[Opening Task input section]
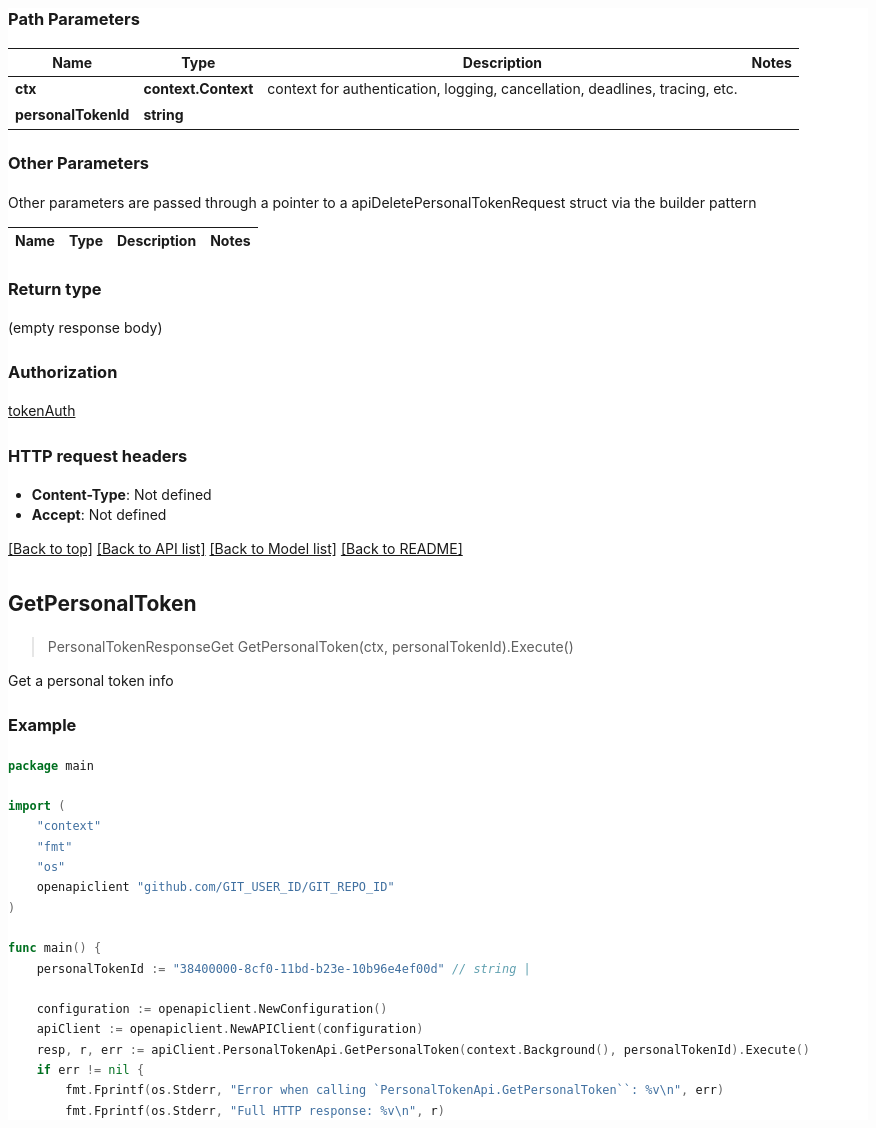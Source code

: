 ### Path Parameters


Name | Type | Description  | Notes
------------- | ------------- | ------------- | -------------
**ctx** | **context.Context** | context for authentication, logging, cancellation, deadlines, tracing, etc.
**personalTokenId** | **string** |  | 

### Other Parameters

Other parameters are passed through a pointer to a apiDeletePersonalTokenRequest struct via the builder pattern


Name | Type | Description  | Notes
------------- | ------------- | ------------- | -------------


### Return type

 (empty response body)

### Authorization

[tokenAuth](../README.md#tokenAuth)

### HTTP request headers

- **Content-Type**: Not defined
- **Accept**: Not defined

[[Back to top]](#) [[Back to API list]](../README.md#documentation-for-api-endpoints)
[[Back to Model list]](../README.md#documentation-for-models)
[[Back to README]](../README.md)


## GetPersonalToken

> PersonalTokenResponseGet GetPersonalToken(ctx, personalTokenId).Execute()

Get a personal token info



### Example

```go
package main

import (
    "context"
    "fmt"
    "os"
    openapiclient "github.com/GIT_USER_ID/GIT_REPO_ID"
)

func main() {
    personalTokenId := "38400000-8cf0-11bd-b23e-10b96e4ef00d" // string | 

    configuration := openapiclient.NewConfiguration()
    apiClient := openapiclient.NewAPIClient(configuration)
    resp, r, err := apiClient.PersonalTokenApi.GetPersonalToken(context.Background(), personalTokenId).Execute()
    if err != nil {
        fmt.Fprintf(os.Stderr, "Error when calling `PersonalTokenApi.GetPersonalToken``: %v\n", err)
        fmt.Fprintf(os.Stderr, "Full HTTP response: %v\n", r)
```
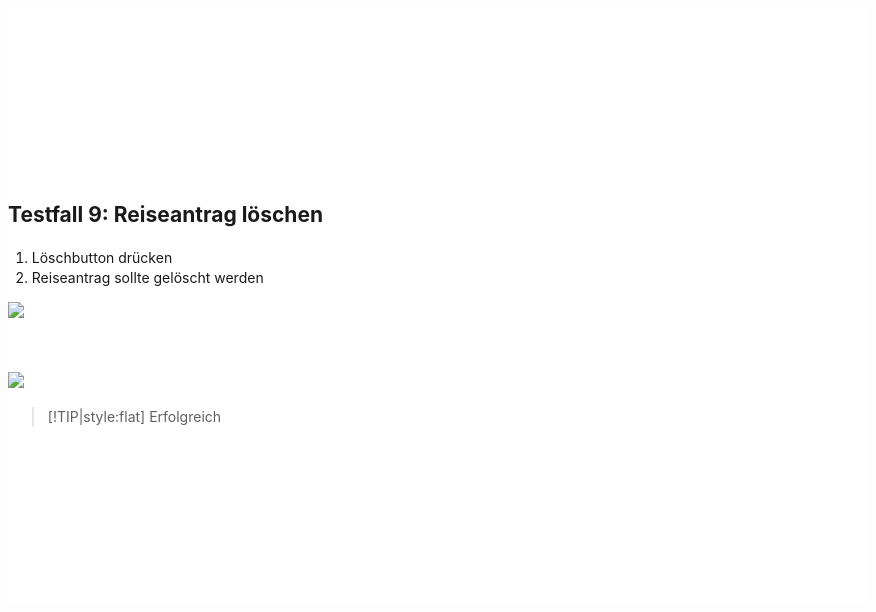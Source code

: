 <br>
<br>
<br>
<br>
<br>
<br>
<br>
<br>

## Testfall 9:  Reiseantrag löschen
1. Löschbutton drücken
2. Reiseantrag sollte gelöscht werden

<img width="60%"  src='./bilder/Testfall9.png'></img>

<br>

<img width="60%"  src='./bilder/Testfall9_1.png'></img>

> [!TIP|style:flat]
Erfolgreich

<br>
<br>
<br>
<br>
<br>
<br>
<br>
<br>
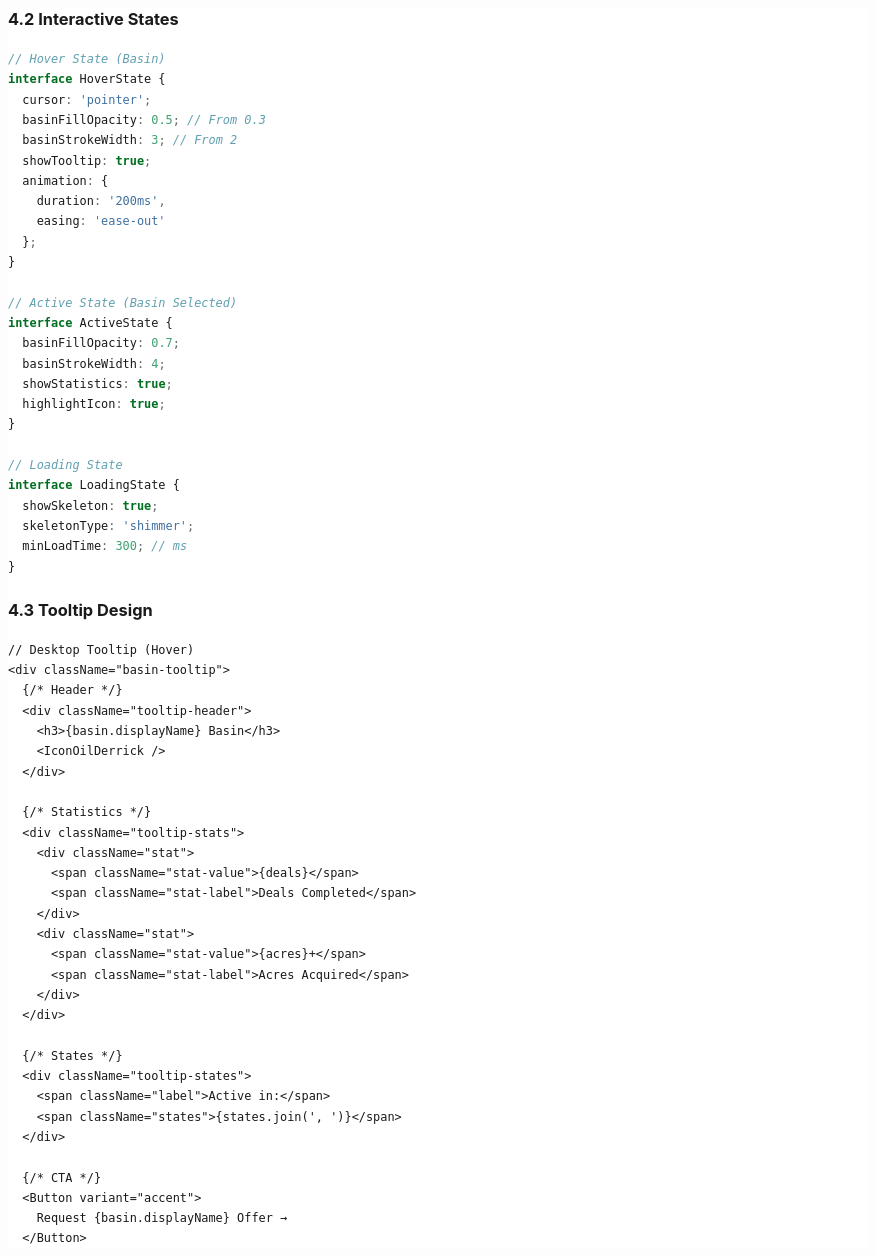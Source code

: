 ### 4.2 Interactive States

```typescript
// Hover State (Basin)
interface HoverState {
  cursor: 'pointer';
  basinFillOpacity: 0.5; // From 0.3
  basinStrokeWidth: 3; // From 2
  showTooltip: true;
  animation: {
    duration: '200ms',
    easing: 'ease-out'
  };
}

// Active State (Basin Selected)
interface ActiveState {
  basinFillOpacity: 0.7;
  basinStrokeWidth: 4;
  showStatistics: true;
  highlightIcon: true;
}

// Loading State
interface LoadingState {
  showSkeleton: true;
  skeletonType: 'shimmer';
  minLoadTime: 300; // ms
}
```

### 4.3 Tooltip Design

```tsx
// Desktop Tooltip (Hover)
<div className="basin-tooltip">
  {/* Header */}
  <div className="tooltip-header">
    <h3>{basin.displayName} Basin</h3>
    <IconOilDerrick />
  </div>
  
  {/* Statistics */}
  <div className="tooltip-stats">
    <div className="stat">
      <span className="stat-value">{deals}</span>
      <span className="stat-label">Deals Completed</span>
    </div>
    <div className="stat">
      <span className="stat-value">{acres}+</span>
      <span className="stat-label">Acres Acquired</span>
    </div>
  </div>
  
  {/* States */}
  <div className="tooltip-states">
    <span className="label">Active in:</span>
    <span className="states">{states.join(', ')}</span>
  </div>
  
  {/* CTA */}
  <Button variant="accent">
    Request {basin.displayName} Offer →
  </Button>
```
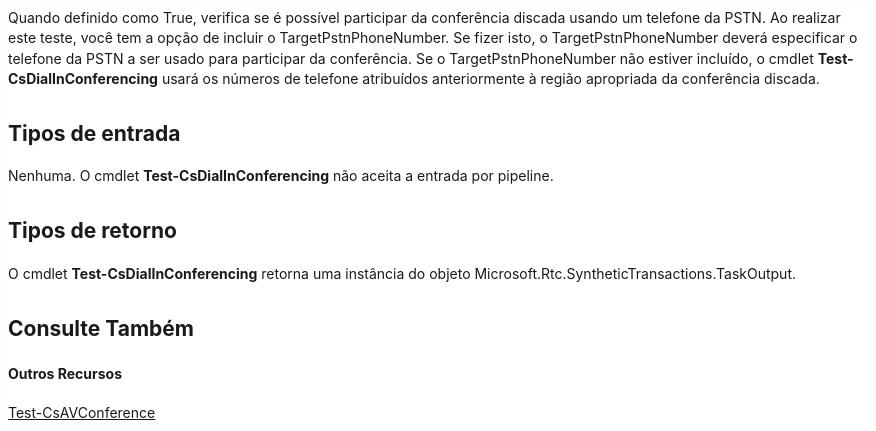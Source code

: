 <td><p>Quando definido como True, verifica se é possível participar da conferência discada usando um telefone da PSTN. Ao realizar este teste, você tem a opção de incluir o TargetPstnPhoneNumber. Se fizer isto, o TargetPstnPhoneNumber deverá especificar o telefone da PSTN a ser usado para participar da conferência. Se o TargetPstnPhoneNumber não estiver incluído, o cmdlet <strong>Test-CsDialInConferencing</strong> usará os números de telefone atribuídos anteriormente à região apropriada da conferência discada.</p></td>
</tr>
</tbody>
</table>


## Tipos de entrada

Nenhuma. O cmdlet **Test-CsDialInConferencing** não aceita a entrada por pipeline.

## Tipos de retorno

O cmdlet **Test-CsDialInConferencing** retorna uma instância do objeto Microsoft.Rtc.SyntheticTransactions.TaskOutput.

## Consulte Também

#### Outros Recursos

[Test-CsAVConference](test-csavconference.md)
[Closing Task input section]
## Task to complete
Your answer must be an exact transcription of every entry, minus the pictures.

## Result of this task
Source code

: ### Path Parameters


Name | Type | Description  | Notes
------------- | ------------- | ------------- | -------------
**ctx** | **context.Context** | context for authentication, logging, cancellation, deadlines, tracing, etc.
**personalTokenId** | **string** |  | 

### Other Parameters

Other parameters are passed through a pointer to a apiDeletePersonalTokenRequest struct via the builder pattern


Name | Type | Description  | Notes
------------- | ------------- | ------------- | -------------


### Return type

 (empty response body)

### Authorization

[tokenAuth](../README.md#tokenAuth)

### HTTP request headers

- **Content-Type**: Not defined
- **Accept**: Not defined

[[Back to top]](#) [[Back to API list]](../README.md#documentation-for-api-endpoints)
[[Back to Model list]](../README.md#documentation-for-models)
[[Back to README]](../README.md)


## GetPersonalToken

> PersonalTokenResponseGet GetPersonalToken(ctx, personalTokenId).Execute()

Get a personal token info



### Example

```go
package main

import (
    "context"
    "fmt"
    "os"
    openapiclient "github.com/GIT_USER_ID/GIT_REPO_ID"
)

func main() {
    personalTokenId := "38400000-8cf0-11bd-b23e-10b96e4ef00d" // string | 

    configuration := openapiclient.NewConfiguration()
    apiClient := openapiclient.NewAPIClient(configuration)
    resp, r, err := apiClient.PersonalTokenApi.GetPersonalToken(context.Background(), personalTokenId).Execute()
    if err != nil {
        fmt.Fprintf(os.Stderr, "Error when calling `PersonalTokenApi.GetPersonalToken``: %v\n", err)
        fmt.Fprintf(os.Stderr, "Full HTTP response: %v\n", r)
```
Source code

: <br>
<br>
<br>
<br>
<br>
<br>
<br>
<br>

## Testfall 9:  Reiseantrag löschen
1. Löschbutton drücken
2. Reiseantrag sollte gelöscht werden

<img width="60%"  src='./bilder/Testfall9.png'></img>

<br>

<img width="60%"  src='./bilder/Testfall9_1.png'></img>

> [!TIP|style:flat]
Erfolgreich

<br>
<br>
<br>
<br>
<br>
<br>
<br>
<br>
Source code

: ### 4.2 Interactive States

```typescript
// Hover State (Basin)
interface HoverState {
  cursor: 'pointer';
  basinFillOpacity: 0.5; // From 0.3
  basinStrokeWidth: 3; // From 2
  showTooltip: true;
  animation: {
    duration: '200ms',
    easing: 'ease-out'
  };
}

// Active State (Basin Selected)
interface ActiveState {
  basinFillOpacity: 0.7;
  basinStrokeWidth: 4;
  showStatistics: true;
  highlightIcon: true;
}

// Loading State
interface LoadingState {
  showSkeleton: true;
  skeletonType: 'shimmer';
  minLoadTime: 300; // ms
}
```

### 4.3 Tooltip Design

```tsx
// Desktop Tooltip (Hover)
<div className="basin-tooltip">
  {/* Header */}
  <div className="tooltip-header">
    <h3>{basin.displayName} Basin</h3>
    <IconOilDerrick />
  </div>
  
  {/* Statistics */}
  <div className="tooltip-stats">
    <div className="stat">
      <span className="stat-value">{deals}</span>
      <span className="stat-label">Deals Completed</span>
    </div>
    <div className="stat">
      <span className="stat-value">{acres}+</span>
      <span className="stat-label">Acres Acquired</span>
    </div>
  </div>
  
  {/* States */}
  <div className="tooltip-states">
    <span className="label">Active in:</span>
    <span className="states">{states.join(', ')}</span>
  </div>
  
  {/* CTA */}
  <Button variant="accent">
    Request {basin.displayName} Offer →
  </Button>
```
Source code

: <td><p>Quando definido como True, verifica se é possível participar da conferência discada usando um telefone da PSTN. Ao realizar este teste, você tem a opção de incluir o TargetPstnPhoneNumber. Se fizer isto, o TargetPstnPhoneNumber deverá especificar o telefone da PSTN a ser usado para participar da conferência. Se o TargetPstnPhoneNumber não estiver incluído, o cmdlet <strong>Test-CsDialInConferencing</strong> usará os números de telefone atribuídos anteriormente à região apropriada da conferência discada.</p></td>
</tr>
</tbody>
</table>


## Tipos de entrada

Nenhuma. O cmdlet **Test-CsDialInConferencing** não aceita a entrada por pipeline.

## Tipos de retorno

O cmdlet **Test-CsDialInConferencing** retorna uma instância do objeto Microsoft.Rtc.SyntheticTransactions.TaskOutput.

## Consulte Também

#### Outros Recursos

[Test-CsAVConference](test-csavconference.md)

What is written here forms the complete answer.